# table saw sled 1 or 2 fences



## smiley65 (15 Sep 2017)

im looking at making a table saw sled and have watched several vids on youtube on how to make one,the only thing im not to sure about is whether to have front and rear fence or just a rear fence that way i can keep blade gaurd on for the dust extraction any ideas?


----------



## MattRoberts (16 Sep 2017)

If your sled runs in both mitre slots, you need a front and back fence to keep the two halves of the sled together (as the blade will cut it in half!).

If you're using only one mitre slot (more of a panel sled) then you only need one fence, usually at the front


----------



## smiley65 (20 Sep 2017)

the reason i was thinking of just one fence ie the one you push through on was to make it possible to keep blade guard on and dust extraction


----------



## rafezetter (21 Sep 2017)

There is another alternative - Mattroberts is correct that the front fence is required to keep it together, but with some ingenuity you could have both.

First you'll need to make the sled long enough to accomodate the blade AND the largest sized cuts you think you'll make REGULARLY, then make the front fence movable. 

If it was me I'd use a pin hinge of some kind on one outer edge so the front face swings out the way to allow you to slot it into place on the blade, then swing the front fence back and lock it down.

If you make the fence an L shape with the horizontal at the back you could put some T nuts countersunk into the sled base underneath and use some short bolts (with homemade handles) to go through the flat part of the L and into the T nuts to lock the front fence down. Make sure once they are fully tight to grind off the excess so it doesn't catch the smooth surface.

If you are using a smaller table saw you could add longer stabilizers either side of the tablesaw surface to increase the capacity front to back - either stable hardwood or steel angle. I've seen this done on several smaller tablesaws to allow people to cut sheet material through it.

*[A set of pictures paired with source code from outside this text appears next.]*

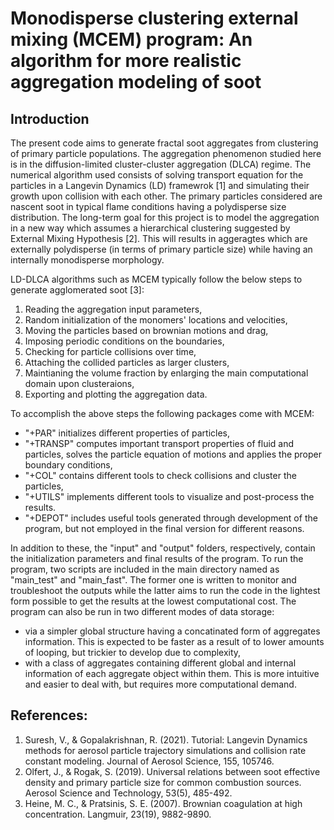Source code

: Monodisperse clustering external mixing (MCEM) program: An algorithm for more realistic aggregation modeling of soot
===

## Introduction
The present code aims to generate fractal soot aggregates from clustering of primary particle populations. The aggregation phenomenon studied here is in the diffusion-limited cluster-cluster aggregation (DLCA) regime. The numerical algorithm used consists of solving transport equation for the particles in a Langevin Dynamics (LD) framewrok [1] and simulating their growth upon collision with each other. The primary particles considered are nascent soot in typical flame conditions having a polydisperse size distribution. The long-term goal for this project is to model the aggregation in a new way which assumes a hierarchical clustering suggested by External Mixing Hypothesis [2]. This will results in aggeragtes which are externally polydisperse (in terms of primary particle size) while having an internally monodisperse morphology.

LD-DLCA algorithms such as MCEM typically follow the below steps to generate agglomerated soot [3]:
1. Reading the aggregation input parameters,
2. Random initialization of the monomers' locations and velocities,
3. Moving the particles based on brownian motions and drag,
4. Imposing periodic conditions on the boundaries,
5. Checking for particle collisions over time,
6. Attaching the collided particles as larger clusters,
7. Maintianing the volume fraction by enlarging the main computational domain upon clusteraions,
8. Exporting and plotting the aggregation data.

To accomplish the above steps the following packages come with MCEM:
* "+PAR" initializes different properties of particles,
* "+TRANSP" computes important transport properties of fluid and particles, solves the particle equation of motions and applies the proper boundary conditions,
* "+COL" contains different tools to check collisions and cluster the particles,
* "+UTILS" implements different tools to visualize and post-process the results.
* "+DEPOT" includes useful tools generated through development of the program, but not employed in the final version for different reasons.

In addition to these, the "input" and "output" folders, respectively, contain the initialization parameters and final results of the program. To run the program, two scripts are included in the main directory named as "main_test" and "main_fast". The former one is written to monitor and troubleshoot the outputs while the latter aims to run the code in the lightest form possible to get the results at the lowest computational cost. The program can also be run in two different modes of data storage:
* via a simpler global structure having a concatinated form of aggregates information. This is expected to be faster as a result of to lower amounts of looping, but trickier to develop due to complexity,
* with a class of aggregates containing different global and internal information of each aggregate object within them. This is more intuitive and easier to deal with, but requires more computational demand.

## References:
1. Suresh, V., & Gopalakrishnan, R. (2021). Tutorial: Langevin Dynamics methods for aerosol particle trajectory simulations and collision rate constant modeling. Journal of Aerosol Science, 155, 105746.
2. Olfert, J., & Rogak, S. (2019). Universal relations between soot effective density and primary particle size for common combustion sources. Aerosol Science and Technology, 53(5), 485-492.
3. Heine, M. C., & Pratsinis, S. E. (2007). Brownian coagulation at high concentration. Langmuir, 23(19), 9882-9890.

Either that or take the guard and extraction off the blade and incorporate it into the sled system - hmm... a central flat bar over where the blade cuts, made of perspex for visual clarity, a couple of wood beams attached to stiffen it then add those sort of draft excluder bristle things attched both sides and down to the sled to create a sort of "movable curtain barrier" so wood will slid in and out and they will move as you cut, but will help keep the sawdust inside that area and hook up a vaccum to a port in the perspex.

Won't be 100% but it'll get the worst of it I guess?

what do you think?


----------



## smiley65 (21 Sep 2017)

I see what you mean,i watched a video on youtube by (make something) he makes a sled with just the rear fence which is what i meant in my post sorry if not worded correctly,it seems a really good idea allowing guard and dust extraction to remain in place,although in his vid he doesnt keep those in place. His way of doing it seems good,take a look and see what you think?


----------



## MattRoberts (21 Sep 2017)

He doesn't have the blade very high, so if you're not planning on using your max blade height, feel free to go for it. Personally, there have been quite a few occasions I've needed to cut at max height.

You may also find that the back fence hits your blade guard before the cut is complete - depends how far out your guard protrudes. 

I still think a single slot sled is your best bet


----------



## smiley65 (21 Sep 2017)

mattroberts thanks for your help i think i will end up making 2 lol


----------



## rafezetter (21 Sep 2017)

why did I bother?


----------



## smiley65 (23 Sep 2017)

rafezetter thankyou for your idea, as said to mattroberts i will prob end up making 2 sleds


----------